Data excerpts:
BEGIN

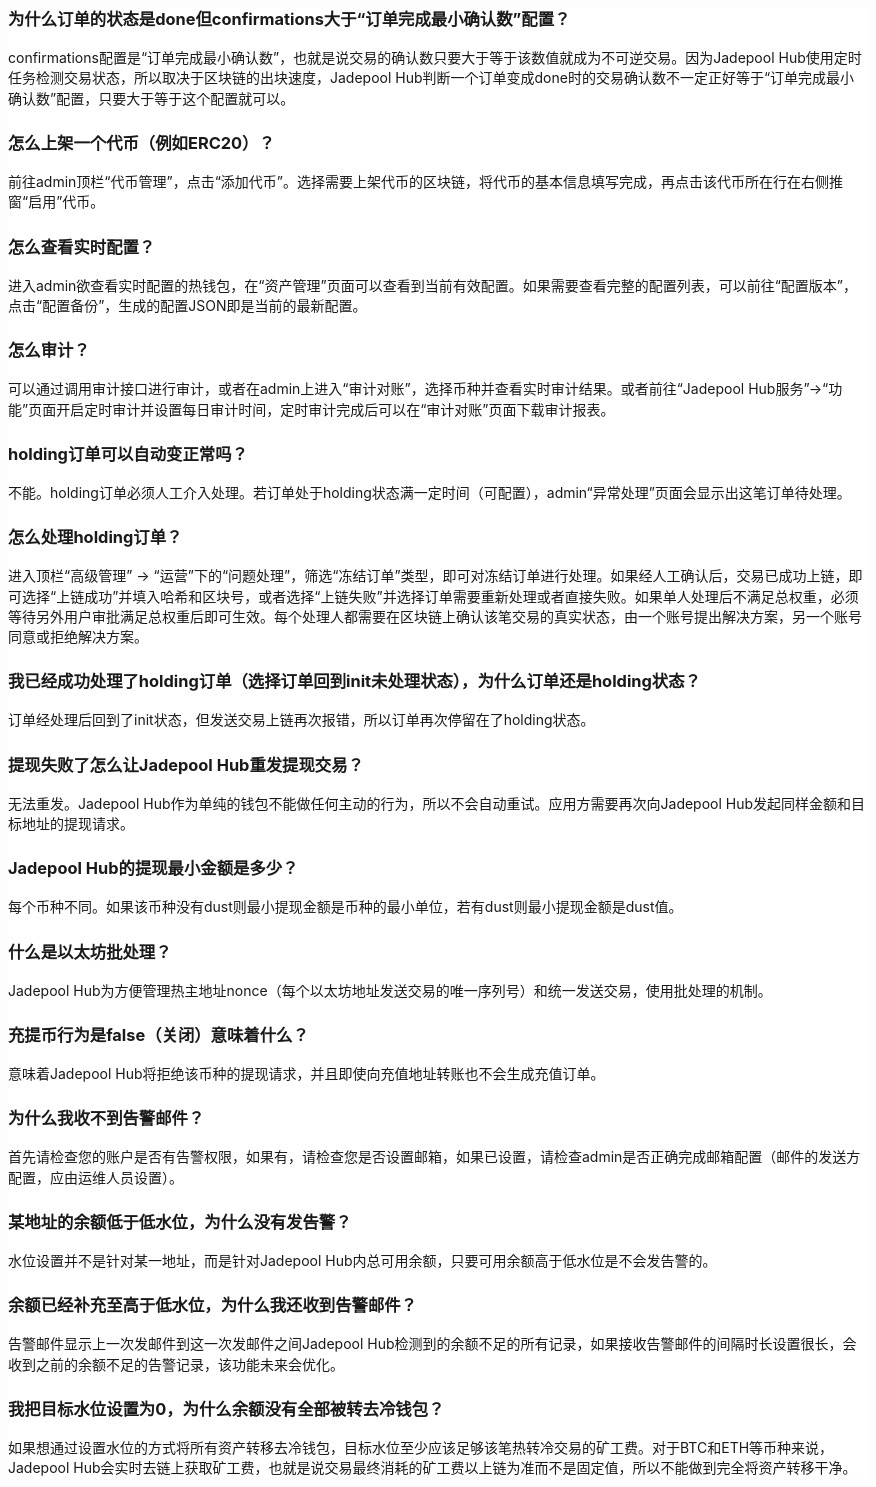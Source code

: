 ### 为什么订单的状态是done但confirmations大于“订单完成最小确认数”配置？
confirmations配置是“订单完成最小确认数”，也就是说交易的确认数只要大于等于该数值就成为不可逆交易。因为Jadepool Hub使用定时任务检测交易状态，所以取决于区块链的出块速度，Jadepool Hub判断一个订单变成done时的交易确认数不一定正好等于“订单完成最小确认数”配置，只要大于等于这个配置就可以。

### 怎么上架一个代币（例如ERC20）？
前往admin顶栏“代币管理”，点击“添加代币”。选择需要上架代币的区块链，将代币的基本信息填写完成，再点击该代币所在行在右侧推窗“启用”代币。

### 怎么查看实时配置？
进入admin欲查看实时配置的热钱包，在“资产管理”页面可以查看到当前有效配置。如果需要查看完整的配置列表，可以前往“配置版本”，点击“配置备份”，生成的配置JSON即是当前的最新配置。

### 怎么审计？
可以通过调用审计接口进行审计，或者在admin上进入“审计对账”，选择币种并查看实时审计结果。或者前往“Jadepool Hub服务”->“功能”页面开启定时审计并设置每日审计时间，定时审计完成后可以在“审计对账”页面下载审计报表。

### holding订单可以自动变正常吗？
不能。holding订单必须人工介入处理。若订单处于holding状态满一定时间（可配置），admin“异常处理”页面会显示出这笔订单待处理。

### 怎么处理holding订单？
进入顶栏“高级管理” -> “运营”下的“问题处理”，筛选“冻结订单”类型，即可对冻结订单进行处理。如果经人工确认后，交易已成功上链，即可选择“上链成功”并填入哈希和区块号，或者选择“上链失败”并选择订单需要重新处理或者直接失败。如果单人处理后不满足总权重，必须等待另外用户审批满足总权重后即可生效。每个处理人都需要在区块链上确认该笔交易的真实状态，由一个账号提出解决方案，另一个账号同意或拒绝解决方案。

### 我已经成功处理了holding订单（选择订单回到init未处理状态），为什么订单还是holding状态？
订单经处理后回到了init状态，但发送交易上链再次报错，所以订单再次停留在了holding状态。

### 提现失败了怎么让Jadepool Hub重发提现交易？
无法重发。Jadepool Hub作为单纯的钱包不能做任何主动的行为，所以不会自动重试。应用方需要再次向Jadepool Hub发起同样金额和目标地址的提现请求。

### Jadepool Hub的提现最小金额是多少？
每个币种不同。如果该币种没有dust则最小提现金额是币种的最小单位，若有dust则最小提现金额是dust值。

### 什么是以太坊批处理？
Jadepool Hub为方便管理热主地址nonce（每个以太坊地址发送交易的唯一序列号）和统一发送交易，使用批处理的机制。

### 充提币行为是false（关闭）意味着什么？
意味着Jadepool Hub将拒绝该币种的提现请求，并且即使向充值地址转账也不会生成充值订单。

### 为什么我收不到告警邮件？
首先请检查您的账户是否有告警权限，如果有，请检查您是否设置邮箱，如果已设置，请检查admin是否正确完成邮箱配置（邮件的发送方配置，应由运维人员设置）。

### 某地址的余额低于低水位，为什么没有发告警？
水位设置并不是针对某一地址，而是针对Jadepool Hub内总可用余额，只要可用余额高于低水位是不会发告警的。

### 余额已经补充至高于低水位，为什么我还收到告警邮件？
告警邮件显示上一次发邮件到这一次发邮件之间Jadepool Hub检测到的余额不足的所有记录，如果接收告警邮件的间隔时长设置很长，会收到之前的余额不足的告警记录，该功能未来会优化。

### 我把目标水位设置为0，为什么余额没有全部被转去冷钱包？
如果想通过设置水位的方式将所有资产转移去冷钱包，目标水位至少应该足够该笔热转冷交易的矿工费。对于BTC和ETH等币种来说，Jadepool Hub会实时去链上获取矿工费，也就是说交易最终消耗的矿工费以上链为准而不是固定值，所以不能做到完全将资产转移干净。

END

Problem details:
Show every line of the material that includes the string "订单完成最小确认数".

Exercise result:
: ### 为什么订单的状态是done但confirmations大于“订单完成最小确认数”配置？
confirmations配置是“订单完成最小确认数”，也就是说交易的确认数只要大于等于该数值就成为不可逆交易。因为Jadepool Hub使用定时任务检测交易状态，所以取决于区块链的出块速度，Jadepool Hub判断一个订单变成done时的交易确认数不一定正好等于“订单完成最小确认数”配置，只要大于等于这个配置就可以。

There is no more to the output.